La Legge di bilancio non è recessiva come dichiara l’opposizione, ma certo non è costruita in modo da impedire che ci arrivi addosso una recessione, magari importata dalla Germania, dagli Stati Uniti che alzano le barriere doganali o da tassi di interesse che restano troppo alti.
A novembre l’indice dei prezzi nell’Eurolandia è risalito dopo molti mesi in calo. Sia chiaro siamo solo al 2,3%, ma potrebbe essere abbastanza per far rialzare la testa ai falchi che nelle ultime settimane hanno subito il volo delle colombe (in particolare dall’Italia e dalla Francia) che spingono per un taglio di mezzo punto nella riunione del 12 dicembre. “Ci si attende che l’inflazione aumenti nei prossimi mesi per poi diminuire”, ha tranquillizzato Christine Lagarde.
L’Italia sta facendo meglio degli altri: appena 1,4% l’aumento di novembre rispetto a un anno prima, mentre mese su mese l’inflazione è rimasta addirittura ferma. Questo mette una freccia in più nell’arco di Fabio Panetta, ma nello stesso tempo sembra un altro segnale che la domanda interna è fiacca, i consumatori spendono meno, chi può preferisce risparmiare, mentre molti debbono ancora recuperare il potere d’acquisto perduto nel biennio inflazionistico.

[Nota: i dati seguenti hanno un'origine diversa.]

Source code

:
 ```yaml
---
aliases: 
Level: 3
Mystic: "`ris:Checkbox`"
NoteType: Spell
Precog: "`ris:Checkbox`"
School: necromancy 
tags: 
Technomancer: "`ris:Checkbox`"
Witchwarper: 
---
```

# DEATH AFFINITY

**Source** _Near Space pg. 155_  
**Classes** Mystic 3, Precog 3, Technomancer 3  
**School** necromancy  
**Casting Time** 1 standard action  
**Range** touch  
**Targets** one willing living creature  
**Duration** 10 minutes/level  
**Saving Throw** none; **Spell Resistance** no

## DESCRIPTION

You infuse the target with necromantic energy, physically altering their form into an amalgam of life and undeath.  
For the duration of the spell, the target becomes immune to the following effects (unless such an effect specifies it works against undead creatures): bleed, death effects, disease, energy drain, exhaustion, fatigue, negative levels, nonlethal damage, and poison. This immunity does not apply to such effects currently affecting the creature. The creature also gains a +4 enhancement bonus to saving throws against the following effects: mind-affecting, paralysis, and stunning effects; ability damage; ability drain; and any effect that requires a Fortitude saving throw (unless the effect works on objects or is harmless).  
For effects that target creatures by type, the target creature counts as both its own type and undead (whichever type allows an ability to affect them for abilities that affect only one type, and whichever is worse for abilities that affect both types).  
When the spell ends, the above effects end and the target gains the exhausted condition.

L’Italia ha bisogno di una spinta. Il bilancio pubblico non ha grandi margini, tuttavia scelte più coraggiose nel tagliare la spesa corrente avrebbe recuperato qualche miliardo da destinare agli investimenti. Ma non si può solo attendere la manna dallo Stato, lo sprone deve venire dal basso, dal mercato, dalle imprese, dall’aumento dei redditi da lavoro. I salari restano non solo bassi, ma troppo schiacciati. E qui più coraggio dovrebbero avere imprenditori e sindacati con un patto per la produttività che consenta un significativo aumento delle buste paga.
Si è persa l’occasione nel biennio di forte crescita, non perdiamo l’occasione ora che l’inflazione è stata domata.